TASK DIRECTIONS:
Everything in the records must be copied exactly, apart from the pictures.

════════════════════

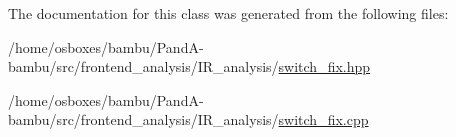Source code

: The documentation for this class was generated from the following files\+:\begin{DoxyCompactItemize}
\item 
/home/osboxes/bambu/\+Pand\+A-\/bambu/src/frontend\+\_\+analysis/\+I\+R\+\_\+analysis/\hyperlink{switch__fix_8hpp}{switch\+\_\+fix.\+hpp}\item 
/home/osboxes/bambu/\+Pand\+A-\/bambu/src/frontend\+\_\+analysis/\+I\+R\+\_\+analysis/\hyperlink{switch__fix_8cpp}{switch\+\_\+fix.\+cpp}\end{DoxyCompactItemize}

════════════════════

RESPONSE AREA:
Source code

: The documentation for this class was generated from the following files\+:\begin{DoxyCompactItemize}
\item 
/home/osboxes/bambu/\+Pand\+A-\/bambu/src/frontend\+\_\+analysis/\+I\+R\+\_\+analysis/\hyperlink{switch__fix_8hpp}{switch\+\_\+fix.\+hpp}\item 
/home/osboxes/bambu/\+Pand\+A-\/bambu/src/frontend\+\_\+analysis/\+I\+R\+\_\+analysis/\hyperlink{switch__fix_8cpp}{switch\+\_\+fix.\+cpp}\end{DoxyCompactItemize}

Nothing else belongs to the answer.